Executive Summary: To survive in an increasingly competitive and regulation-intense world, community banks and their bankers’ activities need to change significantly.
Let’s look into the near future and consider how a top performing community banker will serve local businesses.
The banker’s day.
The banker begins his business day at home by accessing his emails. He checks to see if there are any messages from his team leader and reviews any overdrafts that exceed the approval authority of his administrative assistant.
Rather than heading into the office, he drives to the first of several customer and prospect appointments. He now spends more than 50 percent of a typical week with customers. He relies on his strong administrative/operations support group to handles day-to-day requests and multiple administrative/compliance issues.
The purpose of the customer appointments is at least twofold. First, the meeting is part of his regular assessment of the company’s operating performance and compliance with loan requirements. Given concentration limits, regulatory concerns, and market opportunities, his bank has now shifted its lending emphasis to an increased focus on working capital loans versus its traditional focus on commercial real estate transactions. Many of these loans require increased monitoring of the borrower’s receivables and inventory. The bank’s risk management group requires quarterly credit reviews of these loans (usually one-two pages in length) in part to ensure that the borrower remains in compliance with all covenants.

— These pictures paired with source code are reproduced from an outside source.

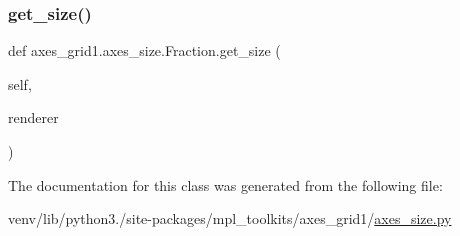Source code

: \subsubsection{\texorpdfstring{get\+\_\+size()}{get\_size()}}
{\footnotesize\ttfamily def axes\+\_\+grid1.\+axes\+\_\+size.\+Fraction.\+get\+\_\+size (\begin{DoxyParamCaption}\item[{}]{self,  }\item[{}]{renderer }\end{DoxyParamCaption})}



The documentation for this class was generated from the following file\+:\begin{DoxyCompactItemize}
\item 
venv/lib/python3./site-\/packages/mpl\+\_\+toolkits/axes\+\_\+grid1/\hyperlink{_2axes__size_8py}{axes\+\_\+size.\+py}\end{DoxyCompactItemize}
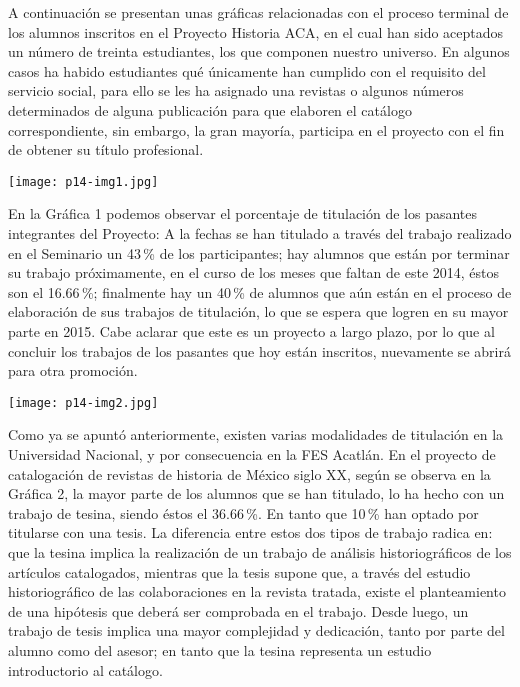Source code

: A continuación se presentan unas gráficas relacionadas con el proceso
terminal de los alumnos inscritos en el Proyecto Historia ACA, en el cual
han sido aceptados un número de treinta estudiantes, los que componen
nuestro universo. En algunos casos ha habido estudiantes qué únicamente han
cumplido con el requisito del servicio social, para ello se les ha asignado
una revistas o algunos números determinados de alguna publicación para que
elaboren el catálogo correspondiente, sin embargo, la gran mayoría,
participa en el proyecto con el fin de obtener su título profesional.

\bigskip
\begin{center} 
\texttt{[image: p14-img1.jpg]} 
\end{center}

\enlargethispage{1\baselineskip}
En la Gráfica 1 podemos observar el porcentaje de titulación de los
pasantes integrantes del Proyecto: A la fechas se han titulado a través del
trabajo realizado en el Seminario un 43\,\% de los participantes; hay alumnos
que están por terminar su trabajo próximamente, en el curso de los meses
que faltan de este 2014, éstos son el 16.66\,\%; finalmente hay un 40\,\% de
alumnos que aún están en el proceso de elaboración de sus trabajos de
titulación, lo que se espera que logren en su mayor parte en 2015. Cabe
aclarar que este es un proyecto a largo plazo, por lo que al concluir los
trabajos de los pasantes que hoy están inscritos, nuevamente se abrirá para
otra promoción. 

\bigskip
\texttt{[image: p14-img2.jpg]} 

Como ya se apuntó anteriormente, existen varias modalidades de titulación en
la Universidad Nacional, y por consecuencia en la FES Aca\-tlán. En el
proyecto de catalogación de revistas de historia de México siglo XX, según
se observa en la Gráfica 2, la  mayor parte de los alumnos  que se
han titulado, lo ha hecho con un trabajo de tesina, siendo éstos el
36.66\,\%.  En tanto que 10\,\% han optado por titularse con una tesis. La
diferencia entre estos dos tipos de trabajo radica en: que la tesina
implica la realización de un trabajo de análisis historiográficos de los
artículos catalogados, mientras que la tesis supone que, a través del
estudio historiográfico de las colaboraciones en la revista tratada, existe
el planteamiento de una hipótesis que deberá ser comprobada en el trabajo.
Desde luego, un trabajo de tesis implica una mayor complejidad y
dedicación, tanto por parte del alumno como del asesor; en tanto que la
tesina representa un estudio introductorio al catálogo.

Second, the banker uses this meeting to assess opportunities to sell additional products and services. Prior to the meeting, he has reviewed company and owner financials and earlier call memos, and has several ideas to discuss with the owner. The banker has attended extensive product training, passed internal certification requirements, and knows the bank’s capabilities in cash management, employee banking, private banking, and other areas.
Another factor driving the relationship (rather than only a lending) focus is the yearly account plan that bankers prepare for top clients and prospects under the guidance of the team leader. This annual plan begins by summarizing all current business with the customer as well as any banking business now captured by competitors. Based upon his knowledge of the customer’s needs and the bank strengths, he then determines which products/services the bank should concentrate on selling to that customer over the next 12 months. He and his colleagues all now operate with clear sales priorities.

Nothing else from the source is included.